> **WHAT YOU ARE ASKED TO DO**
Note how many lines in the entries contain the string "Требуется", then give that number and nothing else.

> **INFORMATION SUPPLIED**
++++++++

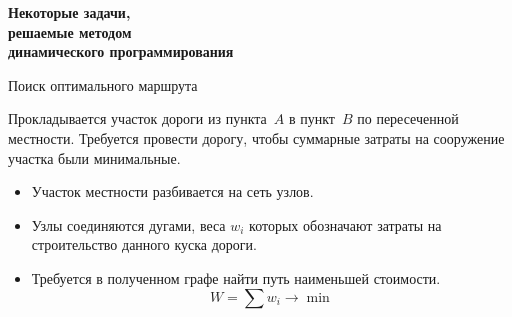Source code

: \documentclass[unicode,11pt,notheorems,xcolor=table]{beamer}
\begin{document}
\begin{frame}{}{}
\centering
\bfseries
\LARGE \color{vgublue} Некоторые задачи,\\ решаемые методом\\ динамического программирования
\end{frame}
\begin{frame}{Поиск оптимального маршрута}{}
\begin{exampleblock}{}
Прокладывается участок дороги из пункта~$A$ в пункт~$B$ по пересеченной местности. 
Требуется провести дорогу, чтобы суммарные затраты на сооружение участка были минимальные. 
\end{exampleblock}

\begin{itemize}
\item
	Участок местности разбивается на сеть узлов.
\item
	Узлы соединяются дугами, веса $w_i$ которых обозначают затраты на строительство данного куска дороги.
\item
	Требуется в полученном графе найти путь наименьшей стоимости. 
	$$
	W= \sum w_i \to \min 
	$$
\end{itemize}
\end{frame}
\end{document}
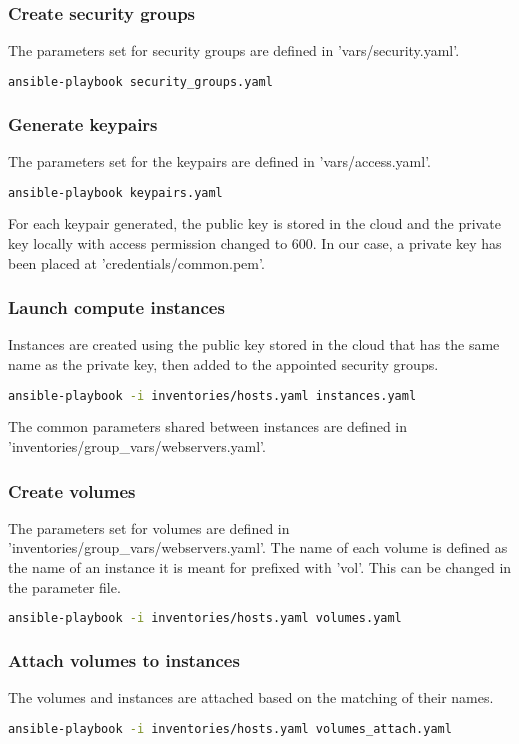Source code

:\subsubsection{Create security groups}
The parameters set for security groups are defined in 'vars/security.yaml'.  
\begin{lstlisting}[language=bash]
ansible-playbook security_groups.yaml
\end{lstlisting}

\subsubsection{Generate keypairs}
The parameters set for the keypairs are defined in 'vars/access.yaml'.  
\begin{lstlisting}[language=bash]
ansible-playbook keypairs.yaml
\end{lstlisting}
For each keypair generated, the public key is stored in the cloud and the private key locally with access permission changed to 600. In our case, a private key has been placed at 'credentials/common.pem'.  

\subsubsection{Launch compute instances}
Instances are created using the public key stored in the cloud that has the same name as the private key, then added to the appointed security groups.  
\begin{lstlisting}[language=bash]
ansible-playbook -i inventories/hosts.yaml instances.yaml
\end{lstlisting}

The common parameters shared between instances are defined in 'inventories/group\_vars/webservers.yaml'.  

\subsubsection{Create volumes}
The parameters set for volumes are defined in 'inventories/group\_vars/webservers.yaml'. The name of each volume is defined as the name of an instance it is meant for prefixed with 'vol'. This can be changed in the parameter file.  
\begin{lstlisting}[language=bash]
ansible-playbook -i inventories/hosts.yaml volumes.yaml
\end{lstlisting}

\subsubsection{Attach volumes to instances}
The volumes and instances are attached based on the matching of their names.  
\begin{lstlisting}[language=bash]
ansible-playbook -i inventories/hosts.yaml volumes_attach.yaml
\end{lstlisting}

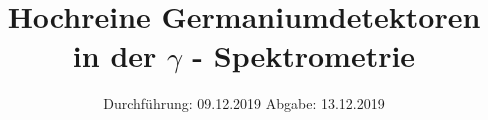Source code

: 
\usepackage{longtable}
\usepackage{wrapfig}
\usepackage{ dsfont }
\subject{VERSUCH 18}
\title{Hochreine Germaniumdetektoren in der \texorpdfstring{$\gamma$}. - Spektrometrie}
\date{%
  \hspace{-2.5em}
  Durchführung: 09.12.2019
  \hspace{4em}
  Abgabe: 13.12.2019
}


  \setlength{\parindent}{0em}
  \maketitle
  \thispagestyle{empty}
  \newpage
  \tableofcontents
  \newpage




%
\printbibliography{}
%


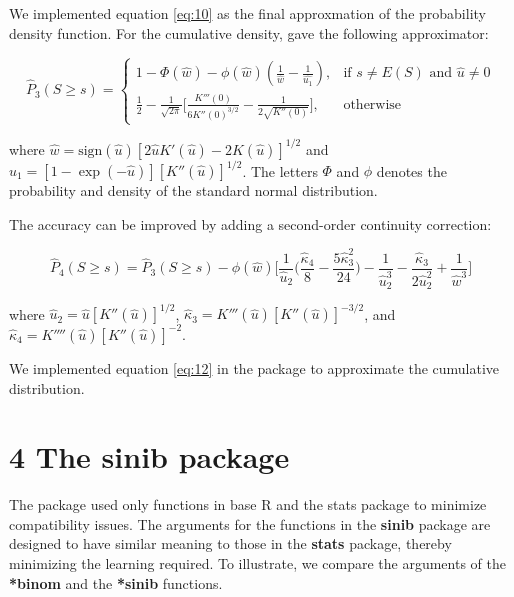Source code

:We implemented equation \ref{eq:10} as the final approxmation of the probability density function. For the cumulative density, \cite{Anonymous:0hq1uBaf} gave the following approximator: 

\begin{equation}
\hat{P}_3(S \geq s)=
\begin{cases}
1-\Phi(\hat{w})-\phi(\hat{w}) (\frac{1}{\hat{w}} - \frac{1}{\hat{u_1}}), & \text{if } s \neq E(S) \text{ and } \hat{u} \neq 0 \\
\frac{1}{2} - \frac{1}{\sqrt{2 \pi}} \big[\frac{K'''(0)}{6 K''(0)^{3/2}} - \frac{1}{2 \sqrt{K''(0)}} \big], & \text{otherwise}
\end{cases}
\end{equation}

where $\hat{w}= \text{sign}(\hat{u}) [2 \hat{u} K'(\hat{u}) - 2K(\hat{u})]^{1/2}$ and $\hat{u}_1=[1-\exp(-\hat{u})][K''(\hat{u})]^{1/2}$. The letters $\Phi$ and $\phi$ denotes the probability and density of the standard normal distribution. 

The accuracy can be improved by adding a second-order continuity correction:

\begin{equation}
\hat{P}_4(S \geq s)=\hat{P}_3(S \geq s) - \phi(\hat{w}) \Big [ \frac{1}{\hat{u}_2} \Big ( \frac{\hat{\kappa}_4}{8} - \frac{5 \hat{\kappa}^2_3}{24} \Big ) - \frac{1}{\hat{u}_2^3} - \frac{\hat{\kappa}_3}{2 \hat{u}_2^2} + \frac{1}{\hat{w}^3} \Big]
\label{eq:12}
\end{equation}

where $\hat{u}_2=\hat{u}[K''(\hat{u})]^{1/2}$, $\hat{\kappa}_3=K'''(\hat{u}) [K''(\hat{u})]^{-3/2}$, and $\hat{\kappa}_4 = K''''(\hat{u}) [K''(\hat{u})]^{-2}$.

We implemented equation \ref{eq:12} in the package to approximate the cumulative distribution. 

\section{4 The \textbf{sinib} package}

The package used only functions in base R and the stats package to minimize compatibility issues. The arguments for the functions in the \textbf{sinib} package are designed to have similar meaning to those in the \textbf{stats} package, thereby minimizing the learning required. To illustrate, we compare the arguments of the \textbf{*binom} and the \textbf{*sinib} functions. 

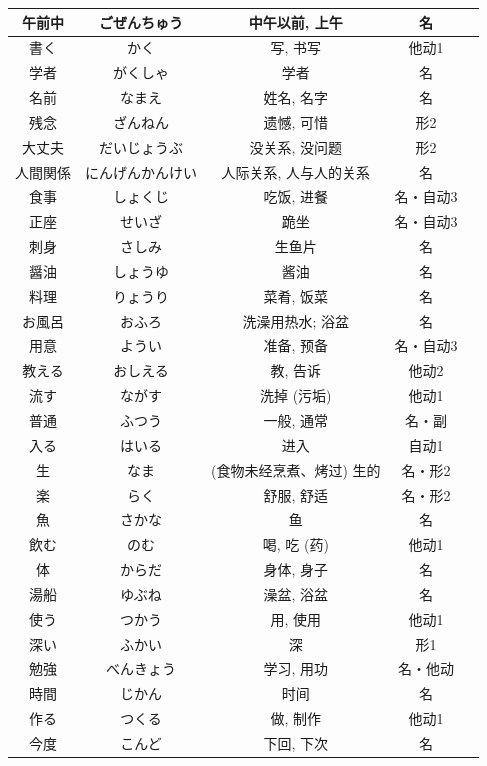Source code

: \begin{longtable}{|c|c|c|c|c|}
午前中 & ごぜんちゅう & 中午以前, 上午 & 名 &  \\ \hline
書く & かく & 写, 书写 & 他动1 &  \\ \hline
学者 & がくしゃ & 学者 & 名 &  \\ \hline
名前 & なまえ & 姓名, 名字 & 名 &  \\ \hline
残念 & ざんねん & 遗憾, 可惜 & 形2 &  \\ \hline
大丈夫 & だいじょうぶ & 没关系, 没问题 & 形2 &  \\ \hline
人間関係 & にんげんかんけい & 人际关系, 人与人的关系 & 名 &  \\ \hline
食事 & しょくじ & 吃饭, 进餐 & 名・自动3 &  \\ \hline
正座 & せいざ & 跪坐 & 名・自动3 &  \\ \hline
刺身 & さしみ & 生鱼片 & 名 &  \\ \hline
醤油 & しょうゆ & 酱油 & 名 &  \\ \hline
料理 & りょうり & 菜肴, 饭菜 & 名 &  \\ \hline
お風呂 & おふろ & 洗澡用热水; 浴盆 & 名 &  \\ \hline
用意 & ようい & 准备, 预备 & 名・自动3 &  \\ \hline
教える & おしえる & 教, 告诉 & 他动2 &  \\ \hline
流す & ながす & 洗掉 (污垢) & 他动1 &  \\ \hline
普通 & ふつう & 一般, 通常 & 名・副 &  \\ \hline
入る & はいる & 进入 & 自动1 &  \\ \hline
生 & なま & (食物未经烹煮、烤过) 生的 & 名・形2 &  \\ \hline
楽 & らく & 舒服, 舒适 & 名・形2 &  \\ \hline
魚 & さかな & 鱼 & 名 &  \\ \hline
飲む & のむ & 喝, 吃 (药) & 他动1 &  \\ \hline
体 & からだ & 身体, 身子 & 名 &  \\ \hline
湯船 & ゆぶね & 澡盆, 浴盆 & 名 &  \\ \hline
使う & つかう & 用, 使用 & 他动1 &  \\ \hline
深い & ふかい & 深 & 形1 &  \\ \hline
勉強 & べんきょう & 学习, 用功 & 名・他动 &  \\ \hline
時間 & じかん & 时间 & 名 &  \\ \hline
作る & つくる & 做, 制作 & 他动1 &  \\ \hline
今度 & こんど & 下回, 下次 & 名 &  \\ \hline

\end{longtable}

++++++++

> **SOLUTION FOR THIS PROBLEM**
2